Tech challenge for Mural
ZeroDowntime is an example of upgrading a Docker-containerized application without downtime for end-users.
- Docker >1.10 and Docker Compose
- Ansible >2.0
Notice: the 0.0.2
tag of tactivos/devops-challenge
does not exist in its DockerHub repository, and needs to be created locally for testing purposes by running docker build . -t tactivos/devops-challenge:0.0.2
inside the provided docker/devops-challenge-v0.0.2
directory.
- Clone project sources
git clone https://github.com/ajfranzoia/zerodowntime
-
Configure provision directory in
ansible/app.yml
vars section -
Run the full playbook on localhost (provision + upgrade from 0.0.1 to 0.0.2):
ansible-playbook -i "localhost," -c local ansible/app.yml -e "version=0.0.2"

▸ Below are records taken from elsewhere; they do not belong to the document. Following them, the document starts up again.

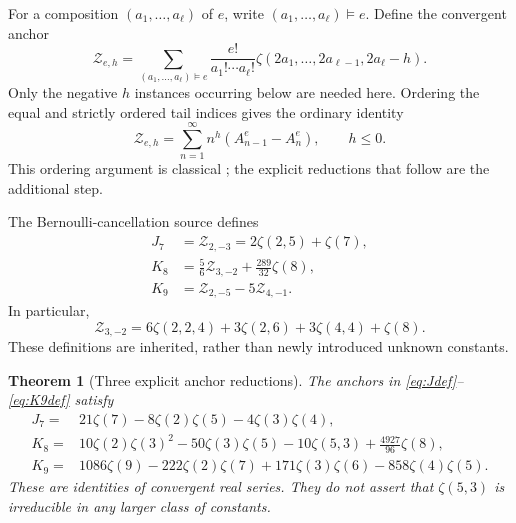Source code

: \documentclass[11pt,letterpaper]{article}
\numberwithin{equation}{section}
\newtheorem{theorem}{Theorem}[section]
\theoremstyle{definition}\newtheorem{definition}[theorem]{Definition}
\theoremstyle{remark}\newtheorem{remark}[theorem]{Remark}
\begin{document}
For a composition $(a_1,\ldots,a_\ell)$ of $e$, write
$(a_1,\ldots,a_\ell)\vDash e$. Define the convergent anchor
\begin{equation}\label{eq:anchor}
 \mathcal Z_{e,h}=
 \sum_{(a_1,\ldots,a_\ell)\vDash e}
 \frac{e!}{a_1!\cdots a_\ell!}
 \zeta(2a_1,\ldots,2a_{\ell-1},2a_\ell-h).
\end{equation}
Only the negative $h$ instances occurring below are needed here.
Ordering the equal and strictly ordered tail indices gives the
ordinary identity
\begin{equation}\label{eq:anchor-drop}
 \mathcal Z_{e,h}
 =\sum_{n=1}^{\infty}n^h(A_{n-1}^e-A_n^e),\qquad h\le0.
\end{equation}
This ordering argument is classical \cite{Hoffman}; the explicit
reductions that follow are the additional step.

The Bernoulli-cancellation source defines
\begin{align}
 J_7&=\mathcal Z_{2,-3}=2\zeta(2,5)+\zeta(7),\label{eq:Jdef}\\
 K_8&=\frac56\mathcal Z_{3,-2}+\frac{289}{32}\zeta(8),\label{eq:K8def}\\
 K_9&=\mathcal Z_{2,-5}-5\mathcal Z_{4,-1}.\label{eq:K9def}
\end{align}
In particular,
\[
 \mathcal Z_{3,-2}
 =6\zeta(2,2,4)+3\zeta(2,6)+3\zeta(4,4)+\zeta(8).
\]
These definitions are inherited, rather than newly introduced
unknown constants.

\begin{theorem}[Three explicit anchor reductions]\label{thm:anchors}
The anchors in \eqref{eq:Jdef}--\eqref{eq:K9def} satisfy
\begin{align}
 J_7={}&21\zeta(7)-8\zeta(2)\zeta(5)
                                  -4\zeta(3)\zeta(4),\label{eq:J7}\\
 K_8={}&10\zeta(2)\zeta(3)^2-50\zeta(3)\zeta(5)
                -10\zeta(5,3)+\frac{4927}{96}\zeta(8),\label{eq:K8}\\
 K_9={}&1086\zeta(9)-222\zeta(2)\zeta(7)
                +171\zeta(3)\zeta(6)-858\zeta(4)\zeta(5).
 \label{eq:K9}
\end{align}
These are identities of convergent real series. They do not assert
that $\zeta(5,3)$ is irreducible in any larger class of constants.
\end{theorem}
\end{document}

- Run only the provision role:
ansible-playbook -i "localhost," -c local ansible/app.yml -t provision
- Launch the health check script in another terminal:
./scripts/health-check.sh
- Run only the upgrade role:
ansible-playbook -i "localhost," -c local ansible/app.yml -e "version=0.0.2" -t upgrade
- Verify through the health check output that the application had no downtime while upgrading
Initially I created the given compose file and launched the containers by running docker-compose up
. I verified that everything was working properly and that the You reached MURAL™ DevOps challenge sample app@0.0.1
message was displayed. With this basic containerized application running, I created a simple bash health check script check with curl, that repeatedly checks against localhost and the /ping
endpoint to check that the application is live by inspecting the HTTP status code returned (see scripts/health-check.sh
):
In regard to the required upgrade, I had some previous experience with Docker and its Compose tool, but only for local development purposes. I hadn't worked in the past neither with any zero-downtime related patterns or implementations, nor with advanced topics like distributing and scaling. Hence, I started to research about these subjects, in order to gain insight before beginning with a certain approach.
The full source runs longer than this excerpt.